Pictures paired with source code
────────────────────────────────────────
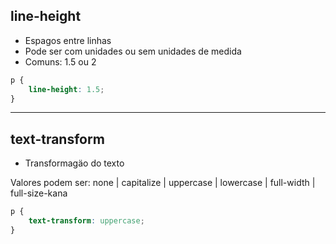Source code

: ## line-height

* Espagos entre linhas
* Pode ser com unidades ou sem unidades de medida
* Comuns: 1.5 ou 2

```css
p {
	line-height: 1.5;
}
```

---------------------------------------------------------------

## text-transform

* Transformagäo do texto

Valores podem ser: none | capitalize | uppercase | lowercase | full-width | full-size-kana

```css
p {
	text-transform: uppercase;
}
```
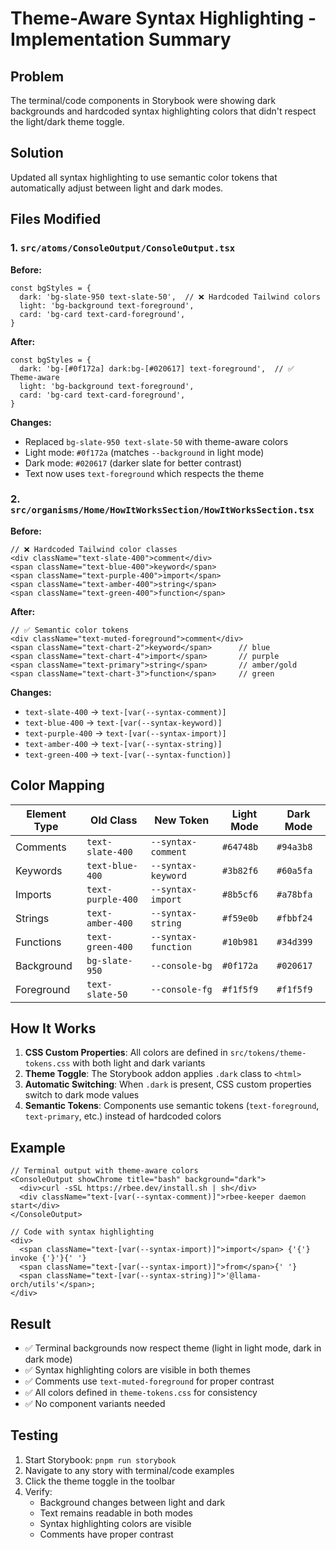# Theme-Aware Syntax Highlighting - Implementation Summary

## Problem

The terminal/code components in Storybook were showing dark backgrounds and hardcoded syntax highlighting colors that didn't respect the light/dark theme toggle.

## Solution

Updated all syntax highlighting to use semantic color tokens that automatically adjust between light and dark modes.

## Files Modified

### 1. `src/atoms/ConsoleOutput/ConsoleOutput.tsx`

**Before:**
```tsx
const bgStyles = {
  dark: 'bg-slate-950 text-slate-50',  // ❌ Hardcoded Tailwind colors
  light: 'bg-background text-foreground',
  card: 'bg-card text-card-foreground',
}
```

**After:**
```tsx
const bgStyles = {
  dark: 'bg-[#0f172a] dark:bg-[#020617] text-foreground',  // ✅ Theme-aware
  light: 'bg-background text-foreground',
  card: 'bg-card text-card-foreground',
}
```

**Changes:**
- Replaced `bg-slate-950 text-slate-50` with theme-aware colors
- Light mode: `#0f172a` (matches `--background` in light mode)
- Dark mode: `#020617` (darker slate for better contrast)
- Text now uses `text-foreground` which respects the theme

### 2. `src/organisms/Home/HowItWorksSection/HowItWorksSection.tsx`

**Before:**
```tsx
// ❌ Hardcoded Tailwind color classes
<div className="text-slate-400">comment</div>
<span className="text-blue-400">keyword</span>
<span className="text-purple-400">import</span>
<span className="text-amber-400">string</span>
<span className="text-green-400">function</span>
```

**After:**
```tsx
// ✅ Semantic color tokens
<div className="text-muted-foreground">comment</div>
<span className="text-chart-2">keyword</span>      // blue
<span className="text-chart-4">import</span>       // purple
<span className="text-primary">string</span>       // amber/gold
<span className="text-chart-3">function</span>     // green
```

**Changes:**
- `text-slate-400` → `text-[var(--syntax-comment)]`
- `text-blue-400` → `text-[var(--syntax-keyword)]`
- `text-purple-400` → `text-[var(--syntax-import)]`
- `text-amber-400` → `text-[var(--syntax-string)]`
- `text-green-400` → `text-[var(--syntax-function)]`

## Color Mapping

| Element Type | Old Class | New Token | Light Mode | Dark Mode |
|-------------|-----------|-----------|------------|-----------|
| Comments | `text-slate-400` | `--syntax-comment` | `#64748b` | `#94a3b8` |
| Keywords | `text-blue-400` | `--syntax-keyword` | `#3b82f6` | `#60a5fa` |
| Imports | `text-purple-400` | `--syntax-import` | `#8b5cf6` | `#a78bfa` |
| Strings | `text-amber-400` | `--syntax-string` | `#f59e0b` | `#fbbf24` |
| Functions | `text-green-400` | `--syntax-function` | `#10b981` | `#34d399` |
| Background | `bg-slate-950` | `--console-bg` | `#0f172a` | `#020617` |
| Foreground | `text-slate-50` | `--console-fg` | `#f1f5f9` | `#f1f5f9` |

## How It Works

1. **CSS Custom Properties**: All colors are defined in `src/tokens/theme-tokens.css` with both light and dark variants
2. **Theme Toggle**: The Storybook addon applies `.dark` class to `<html>`
3. **Automatic Switching**: When `.dark` is present, CSS custom properties switch to dark mode values
4. **Semantic Tokens**: Components use semantic tokens (`text-foreground`, `text-primary`, etc.) instead of hardcoded colors

## Example

```tsx
// Terminal output with theme-aware colors
<ConsoleOutput showChrome title="bash" background="dark">
  <div>curl -sSL https://rbee.dev/install.sh | sh</div>
  <div className="text-[var(--syntax-comment)]">rbee-keeper daemon start</div>
</ConsoleOutput>

// Code with syntax highlighting
<div>
  <span className="text-[var(--syntax-import)]">import</span> {'{'} invoke {'}'}{' '}
  <span className="text-[var(--syntax-import)]">from</span>{' '}
  <span className="text-[var(--syntax-string)]">'@llama-orch/utils'</span>;
</div>
```

## Result

- ✅ Terminal backgrounds now respect theme (light in light mode, dark in dark mode)
- ✅ Syntax highlighting colors are visible in both themes
- ✅ Comments use `text-muted-foreground` for proper contrast
- ✅ All colors defined in `theme-tokens.css` for consistency
- ✅ No component variants needed

## Testing

1. Start Storybook: `pnpm run storybook`
2. Navigate to any story with terminal/code examples
3. Click the theme toggle in the toolbar
4. Verify:
   - Background changes between light and dark
   - Text remains readable in both modes
   - Syntax highlighting colors are visible
   - Comments have proper contrast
────────────────────────────────────────
Your task ▸ Filter the entries down to the lines with the word "both" in them, and copy those lines.

Solution for this exercise ▸
1. **CSS Custom Properties**: All colors are defined in `src/tokens/theme-tokens.css` with both light and dark variants
- ✅ Syntax highlighting colors are visible in both themes
   - Text remains readable in both modes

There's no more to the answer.